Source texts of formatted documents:
*** Begin section ***

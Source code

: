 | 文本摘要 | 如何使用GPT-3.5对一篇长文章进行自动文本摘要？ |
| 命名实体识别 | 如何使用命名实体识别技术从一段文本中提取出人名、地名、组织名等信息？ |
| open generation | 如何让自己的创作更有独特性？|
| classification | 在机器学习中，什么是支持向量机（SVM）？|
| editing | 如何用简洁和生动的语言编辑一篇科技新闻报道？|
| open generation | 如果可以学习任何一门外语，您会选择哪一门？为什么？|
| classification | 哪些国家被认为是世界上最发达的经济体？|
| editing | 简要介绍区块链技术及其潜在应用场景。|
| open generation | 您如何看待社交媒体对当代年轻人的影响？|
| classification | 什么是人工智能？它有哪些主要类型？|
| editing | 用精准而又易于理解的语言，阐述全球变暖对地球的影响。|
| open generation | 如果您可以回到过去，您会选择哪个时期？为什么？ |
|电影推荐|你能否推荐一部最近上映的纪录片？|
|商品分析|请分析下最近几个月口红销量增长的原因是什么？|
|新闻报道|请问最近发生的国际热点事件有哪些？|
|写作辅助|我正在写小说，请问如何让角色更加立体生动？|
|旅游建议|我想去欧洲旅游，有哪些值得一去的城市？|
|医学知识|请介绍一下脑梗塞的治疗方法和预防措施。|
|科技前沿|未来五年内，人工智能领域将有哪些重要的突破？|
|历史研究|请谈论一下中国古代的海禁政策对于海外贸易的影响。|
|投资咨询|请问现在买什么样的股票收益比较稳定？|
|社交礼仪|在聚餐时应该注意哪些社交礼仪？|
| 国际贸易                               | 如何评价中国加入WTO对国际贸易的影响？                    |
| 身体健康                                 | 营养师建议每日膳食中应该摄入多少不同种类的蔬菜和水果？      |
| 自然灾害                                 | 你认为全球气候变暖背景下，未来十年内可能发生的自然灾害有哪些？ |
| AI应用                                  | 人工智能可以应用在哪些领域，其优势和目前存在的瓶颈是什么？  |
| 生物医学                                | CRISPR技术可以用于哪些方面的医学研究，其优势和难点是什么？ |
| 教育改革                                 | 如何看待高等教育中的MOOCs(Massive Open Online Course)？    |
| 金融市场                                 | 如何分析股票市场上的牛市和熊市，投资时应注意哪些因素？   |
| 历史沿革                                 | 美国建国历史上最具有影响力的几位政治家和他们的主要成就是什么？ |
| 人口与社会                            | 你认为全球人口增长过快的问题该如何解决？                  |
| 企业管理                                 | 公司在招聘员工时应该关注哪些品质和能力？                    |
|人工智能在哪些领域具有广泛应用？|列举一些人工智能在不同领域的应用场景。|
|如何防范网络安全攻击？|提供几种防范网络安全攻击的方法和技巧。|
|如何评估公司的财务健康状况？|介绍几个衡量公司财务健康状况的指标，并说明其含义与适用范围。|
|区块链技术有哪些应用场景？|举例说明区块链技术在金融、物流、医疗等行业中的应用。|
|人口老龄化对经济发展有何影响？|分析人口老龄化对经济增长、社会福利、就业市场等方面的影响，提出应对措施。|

*** End section ***

■ Work required ■
Output only the lines from the one that contains "editing | 简要介绍区块链技术及其潜在应用场景。|" through the last line of the data above, each restated exactly.

■ Result for this exercise ■
| editing | 简要介绍区块链技术及其潜在应用场景。|
| open generation | 您如何看待社交媒体对当代年轻人的影响？|
| classification | 什么是人工智能？它有哪些主要类型？|
| editing | 用精准而又易于理解的语言，阐述全球变暖对地球的影响。|
| open generation | 如果您可以回到过去，您会选择哪个时期？为什么？ |
|电影推荐|你能否推荐一部最近上映的纪录片？|
|商品分析|请分析下最近几个月口红销量增长的原因是什么？|
|新闻报道|请问最近发生的国际热点事件有哪些？|
|写作辅助|我正在写小说，请问如何让角色更加立体生动？|
|旅游建议|我想去欧洲旅游，有哪些值得一去的城市？|
|医学知识|请介绍一下脑梗塞的治疗方法和预防措施。|
|科技前沿|未来五年内，人工智能领域将有哪些重要的突破？|
|历史研究|请谈论一下中国古代的海禁政策对于海外贸易的影响。|
|投资咨询|请问现在买什么样的股票收益比较稳定？|
|社交礼仪|在聚餐时应该注意哪些社交礼仪？|
| 国际贸易                               | 如何评价中国加入WTO对国际贸易的影响？                    |
| 身体健康                                 | 营养师建议每日膳食中应该摄入多少不同种类的蔬菜和水果？      |
| 自然灾害                                 | 你认为全球气候变暖背景下，未来十年内可能发生的自然灾害有哪些？ |
| AI应用                                  | 人工智能可以应用在哪些领域，其优势和目前存在的瓶颈是什么？  |
| 生物医学                                | CRISPR技术可以用于哪些方面的医学研究，其优势和难点是什么？ |
| 教育改革                                 | 如何看待高等教育中的MOOCs(Massive Open Online Course)？    |
| 金融市场                                 | 如何分析股票市场上的牛市和熊市，投资时应注意哪些因素？   |
| 历史沿革                                 | 美国建国历史上最具有影响力的几位政治家和他们的主要成就是什么？ |
| 人口与社会                            | 你认为全球人口增长过快的问题该如何解决？                  |
| 企业管理                                 | 公司在招聘员工时应该关注哪些品质和能力？                    |
|人工智能在哪些领域具有广泛应用？|列举一些人工智能在不同领域的应用场景。|
|如何防范网络安全攻击？|提供几种防范网络安全攻击的方法和技巧。|
|如何评估公司的财务健康状况？|介绍几个衡量公司财务健康状况的指标，并说明其含义与适用范围。|
|区块链技术有哪些应用场景？|举例说明区块链技术在金融、物流、医疗等行业中的应用。|
|人口老龄化对经济发展有何影响？|分析人口老龄化对经济增长、社会福利、就业市场等方面的影响，提出应对措施。|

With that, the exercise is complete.